On a hot, sunny day, the Spaarne fills up with river traffic. Private yachts lower their sails to pass under the bridges, party dingys with groups of sunbaking revelers play music and wave Dutch flags, and tourists wobble on stand up paddleboards in nervous groups.
The Canals of Haarlem
Haarlem’s canals branch off from the Spaarne and run into quiet residential neighbourhoods. Unlike Amsterdam, they are usually straight, quaint, and less numerous. The Kampersingel canal has grassy banks ideal for a picnic and people watching, while Bakenessergracht is an achingly pretty brick-lined gem with tiny arching bridges, Dutch houses peering over on both sides.
Beside the Spaarne, a short walk from the train station is the windmill De Adrianne. It’s a 2002 replica of a 1779 original that burnt down in the 1930s. It’s an impressive sight, especially from across the river. There is a cafe just beside the windmill that serves a wonderful smoked salmon salad and a good cup of coffee.
In the remains of an old church, local beer brewers Jopen have a bar and brewery set up. Run by the Stichting Haarlems Biergenootschap (Haarlem Beer Association Foundation), the aim of Jopen is to recreate traditional medieval beer recipes, with one dating all the way back to 1407. The Jopenkerk, located on Gedempte Voldersgracht, is a place to sit back and taste some fine Haarlem beer straight from the source.
Frans Hals Museum
Frans Hals Museum is an art museum built to house the City of Haarlem’s art collection. Over 100 works are exhibited, the majority of which are Haarlem-based painters from the 16th and 17th century, including masterpieces by local legend Frans Hals, who lived and worked in Haarlem. In 2018, the museum merged with the Museum de Hallen to form 2 locations – one is located on Groot Heiligland, the other at the Grote Markt.

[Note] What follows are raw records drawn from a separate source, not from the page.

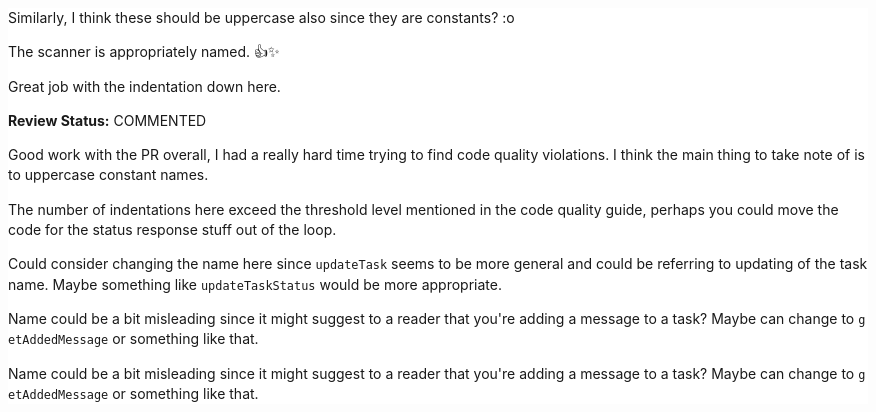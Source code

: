 <panel  header="**2 :fas-comment:**" popup-url="https://github.com/nus-cs2113-AY2324S1/ip/pull/24#discussion_r1316682827" expanded>

Similarly, I think these should be uppercase also since they are constants? :o 
</panel>

<panel  header="**3 :fas-comment:**" popup-url="https://github.com/nus-cs2113-AY2324S1/ip/pull/24#discussion_r1316683697" expanded>

The scanner is appropriately named. 👍✨
</panel>

<panel  header="**4 :fas-comment:**" popup-url="https://github.com/nus-cs2113-AY2324S1/ip/pull/24#discussion_r1316686711" expanded>

Great job with the indentation down here. 
</panel>

<panel  header="**5 :fas-comment:**" popup-url="https://github.com/nus-cs2113-AY2324S1/ip/pull/24#pullrequestreview-1612353185" expanded>

**Review Status:** COMMENTED

Good work with the PR overall, I had a really hard time trying to find code quality violations. I think the main thing to take note of is to uppercase constant names. 
</panel>

<panel  header="**6 :fas-comment:**" popup-url="https://github.com/nus-cs2113-AY2324S1/ip/pull/66#discussion_r1316703846" expanded>

The number of indentations here exceed the threshold level mentioned in the code quality guide, perhaps you could move the code for the status response stuff out of the loop. 
</panel>

<panel  header="**7 :fas-comment:**" popup-url="https://github.com/nus-cs2113-AY2324S1/ip/pull/66#discussion_r1316706806" expanded>

Could consider changing the name here since `updateTask` seems to be more general and could be referring to updating of the task name. Maybe something like `updateTaskStatus` would be more appropriate. 
</panel>

<panel  header="**8 :fas-comment:**" popup-url="https://github.com/nus-cs2113-AY2324S1/ip/pull/66#discussion_r1316708110" expanded>

Name could be a bit misleading since it might suggest to a reader that you're adding a message to a task? Maybe can change to `getAddedMessage`  or something like that. 
</panel>

<panel  header="**9 :fas-comment:**" popup-url="https://github.com/nus-cs2113-AY2324S1/ip/pull/66#discussion_r1316708633" expanded>

Name could be a bit misleading since it might suggest to a reader that you're adding a message to a task? Maybe can change to `getAddedMessage` or something like that.
</panel>

<panel  header="**10 :fas-comment:**" popup-url="https://github.com/nus-cs2113-AY2324S1/ip/pull/66#discussion_r1316708711" expanded>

The remains of an old city wall can be found in Haarlem in the form of the Amsterdamse Poort. The gate, built in 1355 and facing in the Amsterdam direction, is the last reminder of the great city defenses that once ringed Haarlem. In 1865, the gate was in disrepair and slated for demolition. A bridge was going to be built in its place, but when the building of the bridge was delayed, the gate was saved, and was used for munitions storage. It was partially renovated in 1889, and a complete renovation brought it back to its former glory in 1985.
The Botermarkt (butter market) in Haarlem is a public square ringed by lively, bustling cafe terraces and bars. 4 days a week, the Botermarkt hosts open air markets. Monday is the second hand clothes market, Wednesday is the second hand book market, Friday is a fresh produce farmers market, and Saturday has a little bit of everything, with meats, cheeses and flowers amongst other things!
Haarlem is much smaller than Amsterdam – and if you’re looking for a calmer destination, that’s why it’s so alluring. A charming city of historic cathedrals, windmills and shopping streets, Haarlem is the ultimate city for those who wish to explore and get lost on foot. There are hole-in-the-wall bars to stumble across down pretty cobblestone backstreets; lazy canals with arching bridges and flower gardens in front windows; bustling marketplaces that smell of stroopwafels and fresh frites. If you want to escape the hustle of Amsterdam, and soak up the atmosphere of a lovely Dutch city, then Haarlem is the place to be.